Wales took the biggest step yet towards its target to become the UK’s leader in renewable energy yesterday when the government granted permission for a 750MW wind farm off the north coastWhen finished in 2014, will be the second largest in the world.
The Gwynt y Môr wind farm, to be built by the energy company Npower Renewables, will be eight miles off the coast of north Wales and, at maximum capacity, will be capable of generating enough power for the annual needs of more than 700,000 homes; it will be second only to the proposed 1GW London Array wind farm.

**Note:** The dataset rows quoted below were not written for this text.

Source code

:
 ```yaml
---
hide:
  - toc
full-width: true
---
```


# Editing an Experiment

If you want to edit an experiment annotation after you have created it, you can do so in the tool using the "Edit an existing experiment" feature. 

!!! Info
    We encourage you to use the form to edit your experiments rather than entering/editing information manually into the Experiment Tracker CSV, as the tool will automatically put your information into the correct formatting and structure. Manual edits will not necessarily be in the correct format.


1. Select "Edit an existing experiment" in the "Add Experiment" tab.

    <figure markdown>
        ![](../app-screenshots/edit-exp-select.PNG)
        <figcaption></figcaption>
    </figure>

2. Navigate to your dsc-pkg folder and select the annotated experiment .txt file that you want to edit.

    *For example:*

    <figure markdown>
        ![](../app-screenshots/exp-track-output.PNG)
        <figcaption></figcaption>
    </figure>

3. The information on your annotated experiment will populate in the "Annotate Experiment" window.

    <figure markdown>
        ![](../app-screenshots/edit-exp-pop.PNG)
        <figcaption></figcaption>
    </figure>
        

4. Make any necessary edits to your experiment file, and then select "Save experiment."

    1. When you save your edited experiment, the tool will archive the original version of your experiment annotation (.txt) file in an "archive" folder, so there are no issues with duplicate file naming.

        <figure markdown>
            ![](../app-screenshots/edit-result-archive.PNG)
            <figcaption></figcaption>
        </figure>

In February the Welsh assembly’s environment and energy minister, Jane Davidson, announced a target to source all of Wales’ electricity from clean sources by 2025. More than 30% of the carbon emissions from Wales come from electricity generation and, in a report on how to maintain supply while reducing greenhouse gas emissions, the Welsh government said it wanted at least 1GW each of onshore and offshore wind farms (possibly rising to 2GW of onshore wind) as well as biomass plants. Further clean power could come from the proposed Severn barrage, a scheme to harness tidal energy that could generate up to 5% of the UK’s electricity needs.
Ed Miliband, the energy and climate change secretary, said the North Wales coast could become a powerhouse for renewable energy. “The UK must clean up its energy supply to fight the damaging effects of climate change and more wind power will help us do this. The UK is leading the world in offshore wind, and the developments off the coast of North Wales will help keep us frontrunners.”
In October the UK overtook Denmark as the world’s leader in generating power from offshore wind farms. Energy company Centrica’s completion of the 194MW wind farm off the coast at Skegness, Lincolnshire, brought the UK’s total built offshore capacity to 590MW, compared with Denmark’s 423MW.
Neil Crumpton, energy campaigner for Friends of the Earth, said Gwynt y Môr was an important step for Wales. “Projects like this are urgently needed to help tackle the immense threat of climate change and create new jobs. Gwynt y Môr will boost the green energy revolution, and cut carbon dioxide emissions by around 2m tonnes a year.”
A spokesman for the British Wind Energy Association said Gwynt y Môr brought the total offshore wind projects in planning stages to 4.5GW. “It will also set us well on our way towards reaching our 2020 renewable energy targets. The offshore sector remains vibrant.”
Npower Renewables, owned by energy giant RWE Innogy, already operates the UK’s first big wind farm, the 60MW North Hoyle array, off the coast of Rhyl in north Wales. This feeds 40,000 households with 30 turbines. The company is also constructing a second wind farm, Rhyl Flats, which is rated at 90MW and will become operational next year.
The Gwynt y Môr farm will consist of an array of 3MW and 5MW turbines with rotor blades of up to 130m. Construction will begin in 2011 and last for three years.
Greenpeace’s chief scientist, Doug Parr, said: “Our country has some of the best engineers in the world, a highly skilled manufacturing sector as well as the most powerful renewable resources in Europe. This is a big step forward, and it now needs to be followed up by an ambitious government strategy to unlock the massive potential of offshore wind to secure our energy supplies, fight climate change and create thousands of new British jobs.”
Paul Cowling, managing director of Npower Renewables, said: “The decision underlines the government’s commitment to massively expanding renewable energy generation in the UK to help tackle climate change and improve security of energy supply. We are equally dedicated to these aims, with RWE Innogy committed to spending around €1bn across Europe on renewables every year until 2012.”